(EXTRACTED MATERIAL)
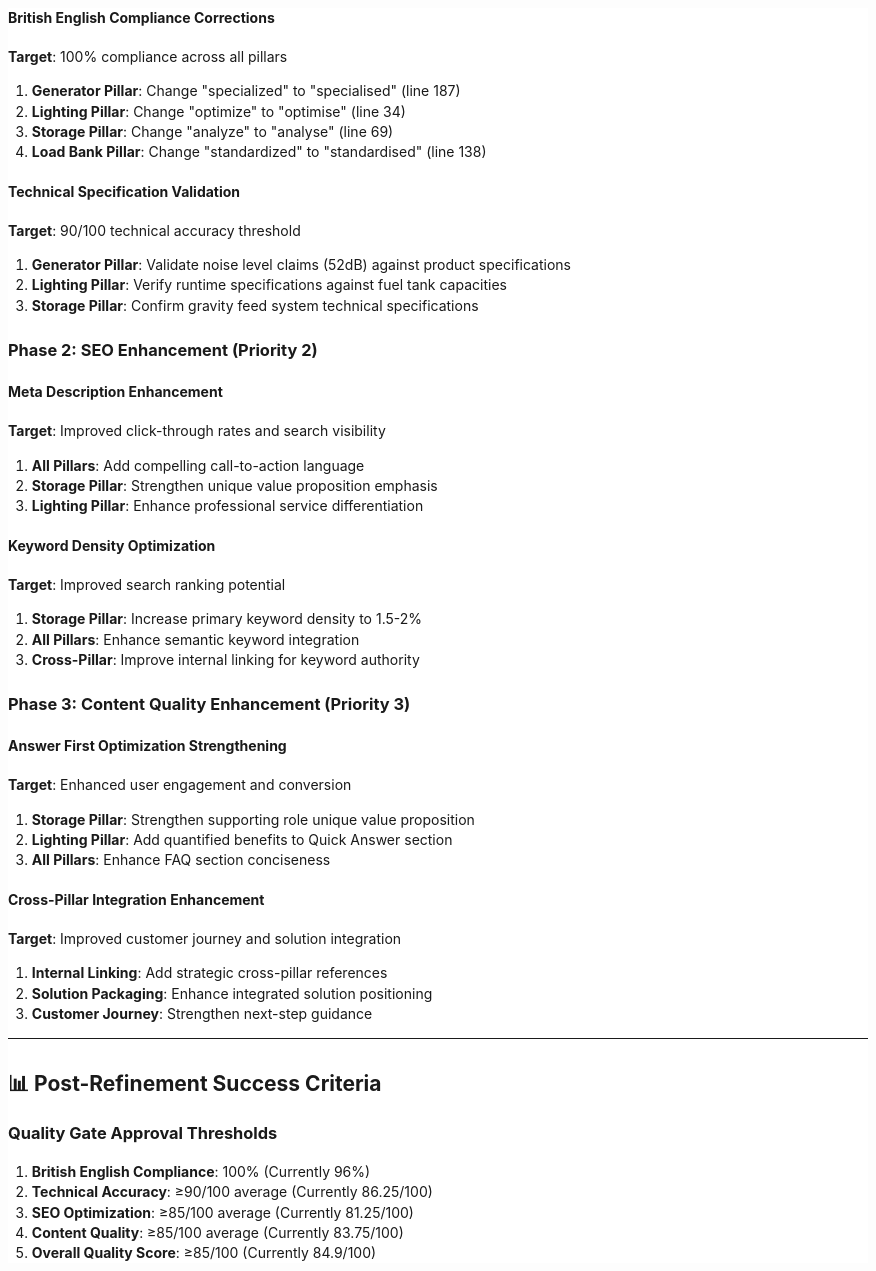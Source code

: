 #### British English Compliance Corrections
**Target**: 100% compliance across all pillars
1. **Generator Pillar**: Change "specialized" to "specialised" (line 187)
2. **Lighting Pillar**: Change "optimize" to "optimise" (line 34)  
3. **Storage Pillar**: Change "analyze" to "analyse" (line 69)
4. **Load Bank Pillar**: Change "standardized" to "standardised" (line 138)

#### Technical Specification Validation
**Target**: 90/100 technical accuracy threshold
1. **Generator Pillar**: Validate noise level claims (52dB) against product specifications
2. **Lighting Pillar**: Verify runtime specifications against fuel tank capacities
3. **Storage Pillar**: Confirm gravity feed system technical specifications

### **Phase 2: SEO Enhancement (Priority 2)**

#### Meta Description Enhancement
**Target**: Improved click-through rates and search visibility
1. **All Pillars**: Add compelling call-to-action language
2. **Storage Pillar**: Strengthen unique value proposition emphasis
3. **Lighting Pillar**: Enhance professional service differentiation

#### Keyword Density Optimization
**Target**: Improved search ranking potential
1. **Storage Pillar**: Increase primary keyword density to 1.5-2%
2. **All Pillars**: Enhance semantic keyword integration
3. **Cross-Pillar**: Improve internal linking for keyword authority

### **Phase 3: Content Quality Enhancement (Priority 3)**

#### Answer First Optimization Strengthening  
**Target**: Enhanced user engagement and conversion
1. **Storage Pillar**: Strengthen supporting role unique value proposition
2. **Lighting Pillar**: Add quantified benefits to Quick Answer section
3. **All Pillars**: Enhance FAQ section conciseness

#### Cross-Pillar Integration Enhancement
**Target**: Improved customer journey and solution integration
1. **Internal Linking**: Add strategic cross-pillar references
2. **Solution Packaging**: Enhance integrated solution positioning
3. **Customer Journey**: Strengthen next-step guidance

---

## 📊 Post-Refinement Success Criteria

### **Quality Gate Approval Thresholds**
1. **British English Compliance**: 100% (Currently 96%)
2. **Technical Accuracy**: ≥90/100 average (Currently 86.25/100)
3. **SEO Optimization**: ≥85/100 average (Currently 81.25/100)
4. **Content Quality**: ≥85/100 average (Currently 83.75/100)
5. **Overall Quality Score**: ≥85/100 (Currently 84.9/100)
(End EXTRACTED MATERIAL)
TASK ITEM: Every line above that holds the string "average" should be returned.

OUTPUT FOR THIS TASK:
2. **Technical Accuracy**: ≥90/100 average (Currently 86.25/100)
3. **SEO Optimization**: ≥85/100 average (Currently 81.25/100)
4. **Content Quality**: ≥85/100 average (Currently 83.75/100)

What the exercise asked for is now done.